Posted on • Originally published at Medium

Deploy Kubernetes in Minutes: Effortless Infrastructure Creation and Application Deployment with and Helm Charts

Kubernetes has quickly become the leading orchestration tool for containerized applications, celebrated for its ability to scale applications robustly and resiliently. Its success lies in a powerful framework that adeptly handles the complex life cycles of distributed applications. Yet, deploying Kubernetes cluster infrastructure, essential for tapping into this platform’s capabilities, presents significant challenges. This complexity requires considerable effort and poses a major hurdle for many seeking to leverage Kubernetes for scalable application deployment.

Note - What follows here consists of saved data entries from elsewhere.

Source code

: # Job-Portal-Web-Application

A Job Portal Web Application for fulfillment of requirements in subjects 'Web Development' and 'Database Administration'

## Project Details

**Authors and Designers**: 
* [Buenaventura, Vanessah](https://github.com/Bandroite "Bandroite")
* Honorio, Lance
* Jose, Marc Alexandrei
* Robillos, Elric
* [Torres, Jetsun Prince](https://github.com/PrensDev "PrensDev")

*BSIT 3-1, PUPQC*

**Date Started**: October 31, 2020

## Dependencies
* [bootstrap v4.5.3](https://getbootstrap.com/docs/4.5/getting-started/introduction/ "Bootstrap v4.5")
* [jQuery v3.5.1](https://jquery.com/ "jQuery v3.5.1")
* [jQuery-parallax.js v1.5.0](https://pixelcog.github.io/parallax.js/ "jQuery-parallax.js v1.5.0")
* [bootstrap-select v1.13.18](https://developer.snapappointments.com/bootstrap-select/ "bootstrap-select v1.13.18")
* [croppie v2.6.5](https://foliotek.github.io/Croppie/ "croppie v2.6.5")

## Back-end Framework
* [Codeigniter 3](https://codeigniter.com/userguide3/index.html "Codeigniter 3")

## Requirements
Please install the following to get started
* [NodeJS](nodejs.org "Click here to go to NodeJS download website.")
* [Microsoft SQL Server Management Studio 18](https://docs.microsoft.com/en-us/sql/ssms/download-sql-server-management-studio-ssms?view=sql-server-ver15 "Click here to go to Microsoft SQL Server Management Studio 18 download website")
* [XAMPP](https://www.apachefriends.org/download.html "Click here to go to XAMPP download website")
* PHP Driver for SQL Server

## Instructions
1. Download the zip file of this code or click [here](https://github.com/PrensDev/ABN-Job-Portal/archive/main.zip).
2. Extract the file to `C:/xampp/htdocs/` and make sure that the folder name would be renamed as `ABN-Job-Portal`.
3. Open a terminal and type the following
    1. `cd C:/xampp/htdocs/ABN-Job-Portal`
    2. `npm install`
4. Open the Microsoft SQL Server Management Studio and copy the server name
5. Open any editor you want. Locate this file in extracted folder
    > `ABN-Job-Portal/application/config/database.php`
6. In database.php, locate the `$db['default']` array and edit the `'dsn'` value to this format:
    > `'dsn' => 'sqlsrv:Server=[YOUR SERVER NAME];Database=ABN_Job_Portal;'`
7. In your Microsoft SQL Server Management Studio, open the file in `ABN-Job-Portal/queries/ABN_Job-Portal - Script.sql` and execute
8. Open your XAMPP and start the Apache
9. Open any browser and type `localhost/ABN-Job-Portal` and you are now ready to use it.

This guide is designed to demystify the process, showing you how to set up a Kubernetes infrastructure swiftly and without hassle. We aim to transform the perceived daunting task of Kubernetes deployment into a streamlined and straightforward process so you don’t want to struggle with its complexities. By the end of this article, you’ll be equipped to utilize the full power of Kubernetes, making infrastructure deployment not just feasible but also simple, efficient, and repeatable. Let’s embark on this journey to simplify Kubernetes deployment, turning obstacles into opportunities for growth and innovation.

Complexities with Kubernetes

If you have tried to create your own Kubernetes cluster, you know the pain behind the complexities of that. The biggest problem is having a highly available and scalable control plane for cluster management. The easiest way to solve this challenge is to hand over that complexity to a managed service by a cloud provider so that you don’t need to worry about it.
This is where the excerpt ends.